Exercise objective — Omit the images. Restate all of the records word for word.
++++ Material to process
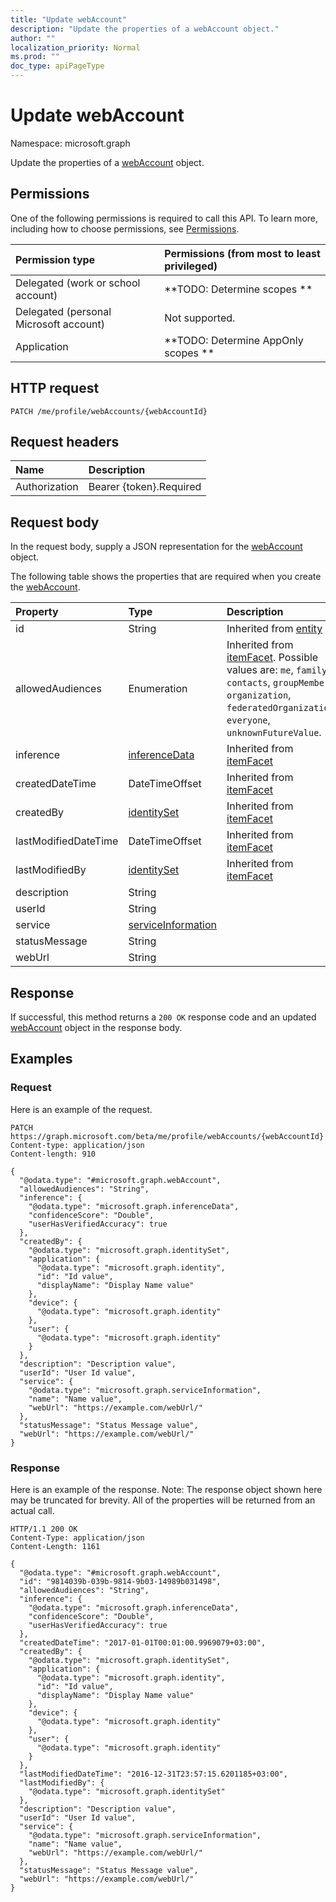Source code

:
```yaml
---
title: "Update webAccount"
description: "Update the properties of a webAccount object."
author: ""
localization_priority: Normal
ms.prod: ""
doc_type: apiPageType
---
```


# Update webAccount

Namespace: microsoft.graph

Update the properties of a [webAccount](../resources/webaccount.md) object.

## Permissions
One of the following permissions is required to call this API. To learn more, including how to choose permissions, see [Permissions](/concepts/permissions-reference.md).

|Permission type|Permissions (from most to least privileged)|
|:---|:---|
|Delegated (work or school account)|**TODO: Determine scopes **|
|Delegated (personal Microsoft account)|Not supported.|
|Application|**TODO: Determine AppOnly scopes **|

## HTTP request
<!-- {
  "blockType": "ignored"
}
-->
``` http
PATCH /me/profile/webAccounts/{webAccountId}
```

## Request headers
|Name|Description|
|:---|:---|
|Authorization|Bearer {token}.Required|

## Request body
In the request body, supply a JSON representation for the [webAccount](../resources/webaccount.md) object.

The following table shows the properties that are required when you create the [webAccount](../resources/webaccount.md).

|Property|Type|Description|
|:---|:---|:---|
|id|String| Inherited from [entity](../resources/entity.md)|
|allowedAudiences|Enumeration| Inherited from [itemFacet](../resources/itemfacet.md). Possible values are: `me`, `family`, `contacts`, `groupMembers`, `organization`, `federatedOrganizations`, `everyone`, `unknownFutureValue`.|
|inference|[inferenceData](../resources/inferencedata.md)| Inherited from [itemFacet](../resources/itemfacet.md)|
|createdDateTime|DateTimeOffset| Inherited from [itemFacet](../resources/itemfacet.md)|
|createdBy|[identitySet](../resources/identityset.md)| Inherited from [itemFacet](../resources/itemfacet.md)|
|lastModifiedDateTime|DateTimeOffset| Inherited from [itemFacet](../resources/itemfacet.md)|
|lastModifiedBy|[identitySet](../resources/identityset.md)| Inherited from [itemFacet](../resources/itemfacet.md)|
|description|String||
|userId|String||
|service|[serviceInformation](../resources/serviceinformation.md)||
|statusMessage|String||
|webUrl|String||



## Response
If successful, this method returns a `200 OK` response code and an updated [webAccount](../resources/webaccount.md) object in the response body.

## Examples

### Request
Here is an example of the request.
<!-- {
  "blockType": "request",
  "name": "update_webaccount"
}
-->
``` http
PATCH https://graph.microsoft.com/beta/me/profile/webAccounts/{webAccountId}
Content-type: application/json
Content-length: 910

{
  "@odata.type": "#microsoft.graph.webAccount",
  "allowedAudiences": "String",
  "inference": {
    "@odata.type": "microsoft.graph.inferenceData",
    "confidenceScore": "Double",
    "userHasVerifiedAccuracy": true
  },
  "createdBy": {
    "@odata.type": "microsoft.graph.identitySet",
    "application": {
      "@odata.type": "microsoft.graph.identity",
      "id": "Id value",
      "displayName": "Display Name value"
    },
    "device": {
      "@odata.type": "microsoft.graph.identity"
    },
    "user": {
      "@odata.type": "microsoft.graph.identity"
    }
  },
  "description": "Description value",
  "userId": "User Id value",
  "service": {
    "@odata.type": "microsoft.graph.serviceInformation",
    "name": "Name value",
    "webUrl": "https://example.com/webUrl/"
  },
  "statusMessage": "Status Message value",
  "webUrl": "https://example.com/webUrl/"
}
```

### Response
Here is an example of the response. Note: The response object shown here may be truncated for brevity. All of the properties will be returned from an actual call.
<!-- {
  "blockType": "response",
  "truncated": true
}
-->
``` http
HTTP/1.1 200 OK
Content-Type: application/json
Content-Length: 1161

{
  "@odata.type": "#microsoft.graph.webAccount",
  "id": "9814039b-039b-9814-9b03-14989b031498",
  "allowedAudiences": "String",
  "inference": {
    "@odata.type": "microsoft.graph.inferenceData",
    "confidenceScore": "Double",
    "userHasVerifiedAccuracy": true
  },
  "createdDateTime": "2017-01-01T00:01:00.9969079+03:00",
  "createdBy": {
    "@odata.type": "microsoft.graph.identitySet",
    "application": {
      "@odata.type": "microsoft.graph.identity",
      "id": "Id value",
      "displayName": "Display Name value"
    },
    "device": {
      "@odata.type": "microsoft.graph.identity"
    },
    "user": {
      "@odata.type": "microsoft.graph.identity"
    }
  },
  "lastModifiedDateTime": "2016-12-31T23:57:15.6201185+03:00",
  "lastModifiedBy": {
    "@odata.type": "microsoft.graph.identitySet"
  },
  "description": "Description value",
  "userId": "User Id value",
  "service": {
    "@odata.type": "microsoft.graph.serviceInformation",
    "name": "Name value",
    "webUrl": "https://example.com/webUrl/"
  },
  "statusMessage": "Status Message value",
  "webUrl": "https://example.com/webUrl/"
}
```

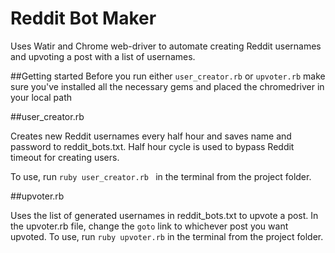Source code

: # Reddit Bot Maker

Uses Watir and Chrome web-driver to automate creating Reddit usernames and upvoting a post with a list of usernames.


##Getting started
Before you run either ```user_creator.rb``` or ```upvoter.rb``` make sure you've
installed all the necessary gems and placed the chromedriver in your local path

##user_creator.rb

Creates new Reddit usernames every half hour and saves name and password to reddit_bots.txt. Half hour cycle is used to bypass Reddit timeout for creating users.

To use, run ```ruby user_creator.rb ``` in the terminal from the project folder.

##upvoter.rb

Uses the list of generated usernames in reddit_bots.txt to upvote a post. In the
upvoter.rb file, change the ```goto``` link to whichever post you want upvoted.
To use, run ```ruby upvoter.rb``` in the terminal from the project folder.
++++++++
Answer space —
Source code

:
```yaml
---
title: "Update webAccount"
description: "Update the properties of a webAccount object."
author: ""
localization_priority: Normal
ms.prod: ""
doc_type: apiPageType
---
```


# Update webAccount

Namespace: microsoft.graph

Update the properties of a [webAccount](../resources/webaccount.md) object.

## Permissions
One of the following permissions is required to call this API. To learn more, including how to choose permissions, see [Permissions](/concepts/permissions-reference.md).

|Permission type|Permissions (from most to least privileged)|
|:---|:---|
|Delegated (work or school account)|**TODO: Determine scopes **|
|Delegated (personal Microsoft account)|Not supported.|
|Application|**TODO: Determine AppOnly scopes **|

## HTTP request
<!-- {
  "blockType": "ignored"
}
-->
``` http
PATCH /me/profile/webAccounts/{webAccountId}
```

## Request headers
|Name|Description|
|:---|:---|
|Authorization|Bearer {token}.Required|

## Request body
In the request body, supply a JSON representation for the [webAccount](../resources/webaccount.md) object.

The following table shows the properties that are required when you create the [webAccount](../resources/webaccount.md).

|Property|Type|Description|
|:---|:---|:---|
|id|String| Inherited from [entity](../resources/entity.md)|
|allowedAudiences|Enumeration| Inherited from [itemFacet](../resources/itemfacet.md). Possible values are: `me`, `family`, `contacts`, `groupMembers`, `organization`, `federatedOrganizations`, `everyone`, `unknownFutureValue`.|
|inference|[inferenceData](../resources/inferencedata.md)| Inherited from [itemFacet](../resources/itemfacet.md)|
|createdDateTime|DateTimeOffset| Inherited from [itemFacet](../resources/itemfacet.md)|
|createdBy|[identitySet](../resources/identityset.md)| Inherited from [itemFacet](../resources/itemfacet.md)|
|lastModifiedDateTime|DateTimeOffset| Inherited from [itemFacet](../resources/itemfacet.md)|
|lastModifiedBy|[identitySet](../resources/identityset.md)| Inherited from [itemFacet](../resources/itemfacet.md)|
|description|String||
|userId|String||
|service|[serviceInformation](../resources/serviceinformation.md)||
|statusMessage|String||
|webUrl|String||



## Response
If successful, this method returns a `200 OK` response code and an updated [webAccount](../resources/webaccount.md) object in the response body.

## Examples

### Request
Here is an example of the request.
<!-- {
  "blockType": "request",
  "name": "update_webaccount"
}
-->
``` http
PATCH https://graph.microsoft.com/beta/me/profile/webAccounts/{webAccountId}
Content-type: application/json
Content-length: 910

{
  "@odata.type": "#microsoft.graph.webAccount",
  "allowedAudiences": "String",
  "inference": {
    "@odata.type": "microsoft.graph.inferenceData",
    "confidenceScore": "Double",
    "userHasVerifiedAccuracy": true
  },
  "createdBy": {
    "@odata.type": "microsoft.graph.identitySet",
    "application": {
      "@odata.type": "microsoft.graph.identity",
      "id": "Id value",
      "displayName": "Display Name value"
    },
    "device": {
      "@odata.type": "microsoft.graph.identity"
    },
    "user": {
      "@odata.type": "microsoft.graph.identity"
    }
  },
  "description": "Description value",
  "userId": "User Id value",
  "service": {
    "@odata.type": "microsoft.graph.serviceInformation",
    "name": "Name value",
    "webUrl": "https://example.com/webUrl/"
  },
  "statusMessage": "Status Message value",
  "webUrl": "https://example.com/webUrl/"
}
```

### Response
Here is an example of the response. Note: The response object shown here may be truncated for brevity. All of the properties will be returned from an actual call.
<!-- {
  "blockType": "response",
  "truncated": true
}
-->
``` http
HTTP/1.1 200 OK
Content-Type: application/json
Content-Length: 1161

{
  "@odata.type": "#microsoft.graph.webAccount",
  "id": "9814039b-039b-9814-9b03-14989b031498",
  "allowedAudiences": "String",
  "inference": {
    "@odata.type": "microsoft.graph.inferenceData",
    "confidenceScore": "Double",
    "userHasVerifiedAccuracy": true
  },
  "createdDateTime": "2017-01-01T00:01:00.9969079+03:00",
  "createdBy": {
    "@odata.type": "microsoft.graph.identitySet",
    "application": {
      "@odata.type": "microsoft.graph.identity",
      "id": "Id value",
      "displayName": "Display Name value"
    },
    "device": {
      "@odata.type": "microsoft.graph.identity"
    },
    "user": {
      "@odata.type": "microsoft.graph.identity"
    }
  },
  "lastModifiedDateTime": "2016-12-31T23:57:15.6201185+03:00",
  "lastModifiedBy": {
    "@odata.type": "microsoft.graph.identitySet"
  },
  "description": "Description value",
  "userId": "User Id value",
  "service": {
    "@odata.type": "microsoft.graph.serviceInformation",
    "name": "Name value",
    "webUrl": "https://example.com/webUrl/"
  },
  "statusMessage": "Status Message value",
  "webUrl": "https://example.com/webUrl/"
}
```

Source code

: # Reddit Bot Maker

Uses Watir and Chrome web-driver to automate creating Reddit usernames and upvoting a post with a list of usernames.


##Getting started
Before you run either ```user_creator.rb``` or ```upvoter.rb``` make sure you've
installed all the necessary gems and placed the chromedriver in your local path

##user_creator.rb

Creates new Reddit usernames every half hour and saves name and password to reddit_bots.txt. Half hour cycle is used to bypass Reddit timeout for creating users.

To use, run ```ruby user_creator.rb ``` in the terminal from the project folder.

##upvoter.rb

Uses the list of generated usernames in reddit_bots.txt to upvote a post. In the
upvoter.rb file, change the ```goto``` link to whichever post you want upvoted.
To use, run ```ruby upvoter.rb``` in the terminal from the project folder.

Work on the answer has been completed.